We’re surrounded by technology; immersed in it so completely that most of us barely even realise it’s there (although we certainly notice when it’s not). Yet, it seems that despite our growing dependence on technology, it’s not as all-encompassing as we might believe, in fact a recent report by charitable organisation Go.On found that 23% of adults in the UK aren’t competent in basic digital skills; these are defined as things like sending digital messages, confidently navigating websites, applying for jobs online and using online shopping sites, and it’s not just the retired generation that are struggling. As may be expected the report shows that those aged 65+ have the lowest level of digital literacy, however there is also a significant proportion of younger adults who have very limited understanding of digital skills, including a small but distinct number of 16-30 year olds. This may not have a huge impact on a personal level, but the implications for business are considerable. According to the research, the skills level starts to drop significantly for those aged 45+ and considering the average age of retirement at present is 66, this leaves a potential 20 year divide where individuals may be in employment in a digitally-focused workplace without having the necessary skills to thrive. This lack of skills in such a large percentage of the population means that businesses are facing a serious gap between what they need, and what their workers can provide.

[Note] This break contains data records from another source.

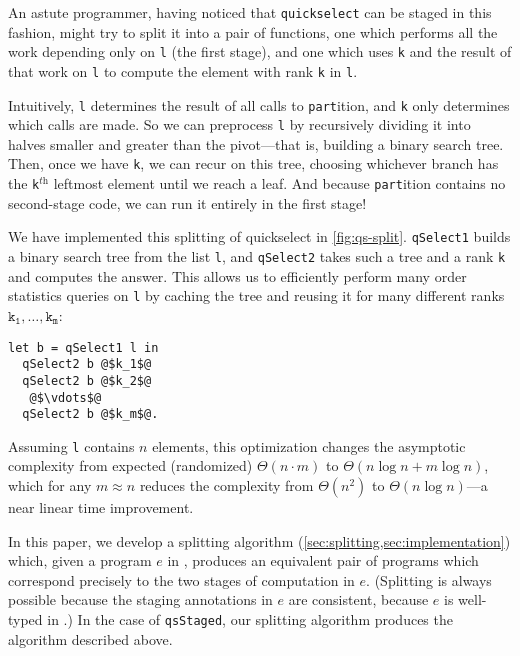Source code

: \begin{abstrsyn}


An astute programmer, having noticed that \texttt{quickselect} can be staged in
this fashion, might try to split it into a pair of functions, one which performs
all the work depending only on \texttt{l} (the first stage), and one which uses
\texttt{k} and the result of that work on \texttt{l} to compute the element with
rank \texttt{k} in \texttt{l}. 

Intuitively, \texttt{l} determines the result of all calls to
\texttt{part}ition, and \texttt{k} only determines which calls are made. So we
can preprocess \texttt{l} by recursively dividing it into halves smaller and
greater than the pivot---that is, building a binary search tree. Then, once we
have \texttt{k}, we can recur on this tree, choosing whichever branch has the
\texttt{k}${}^\textit{th}$ leftmost element until we reach a leaf. And because
\texttt{part}ition contains no second-stage code, we can run it entirely in the
first stage!

We have implemented this splitting of quickselect in \ref{fig:qs-split}.
\texttt{qSelect1} builds a binary search tree from the list \texttt{l}, and
\texttt{qSelect2} takes such a tree and a rank \texttt{k} and computes the
answer. This allows us to efficiently perform many order statistics queries on
\texttt{l} by caching the tree and reusing it for many different ranks
$\mathtt{k_1},\dots,\mathtt{k_m}$:
%
\begin{lstlisting}
let b = qSelect1 l in
  qSelect2 b @$k_1$@
  qSelect2 b @$k_2$@
   @$\vdots$@ 
  qSelect2 b @$k_m$@.
\end{lstlisting}

Assuming \texttt{l} contains $n$ elements, this optimization changes the
asymptotic complexity from expected (randomized) $\Theta(n \cdot m)$ to
$\Theta(n\log{n} + m\log{n})$, which for any $m \approx n$ reduces the
complexity from $\Theta (n^2)$ to $\Theta(n\log{n})$---a near linear time
improvement. 

In this paper, we develop a splitting algorithm
(\ref{sec:splitting,sec:implementation}) which, given a program $e$ in \lang,
produces an equivalent pair of programs which correspond precisely to the two
stages of computation in $e$.
(Splitting is always possible because the staging annotations in $e$ are
consistent, because $e$ is well-typed in \lang.) In the case of
\texttt{qsStaged}, our splitting algorithm produces the algorithm described
above.



\end{abstrsyn}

The Future’s Bright, The Present’s Not
Going forward this issue will certainly lessen, with the latest generation being brought up on technology, there is likely to be little problem in meeting the demand as time progresses. However that does little good for the present generation of workers who face challenges finding work due to lack of skills, and employers that are struggling to embed technology into their workplace to push their business forward. But this isn’t just bad for individuals and organisations; it’s also bad for the wider UK economy with estimates suggesting that this specific skills gap is costing £10 billion in unfilled vacancies, and experts suggesting it will also continue to inhibit economic growth going forward.
It’s not too late
The present picture could be perceived as doom and gloom, but there is still hope for change, and even at present the majority of the UK’s workforce are digitally ‘switched on’, thus while steps do still need to be taken to improve the situation, it’s not all bad and it’s certainly not too late.
That being said there are several important issues that need to be considered in order to help the UK’s workforce feel comfortable in the digital age and the most important is to raise awareness of the issue. Until people are aware there’s a problem, nothing can be done to address it. This is something that needs collaborative efforts from businesses, the government and educational facilities. Thus one of the most important aspects is not only highlighting the general issue, but going into specifics. In order to ensure they are able to employ the most appropriate people, businesses need to make it clear what skills they are looking for and at what level.
This then leads to the second most important element; delivering the right training. Once the skills gap has been defined and identified, organisations then need to work in partnership with the government, and local education institutes to help establish what form of training needs to be implemented to ensure that people are supported in developing these skills. But it also needs to be an on-going process within the workplace as well, especially as many of the people who need this support may already be employed in a role. By offering on the job training as well as helping improve access to external courses, businesses can be fully assured that their staff are being trained in the specific skills they need to excel in their role and consequently help develop the business.
The skills gap is undeniably a cause for concern, but it doesn’t need to be a big one. It is one that can and should be addressed; it will certainly require effort and input from all relevant parties, but considering the potential benefits it will have for all involved it is certainly worth investing the time, effort and money into getting it right.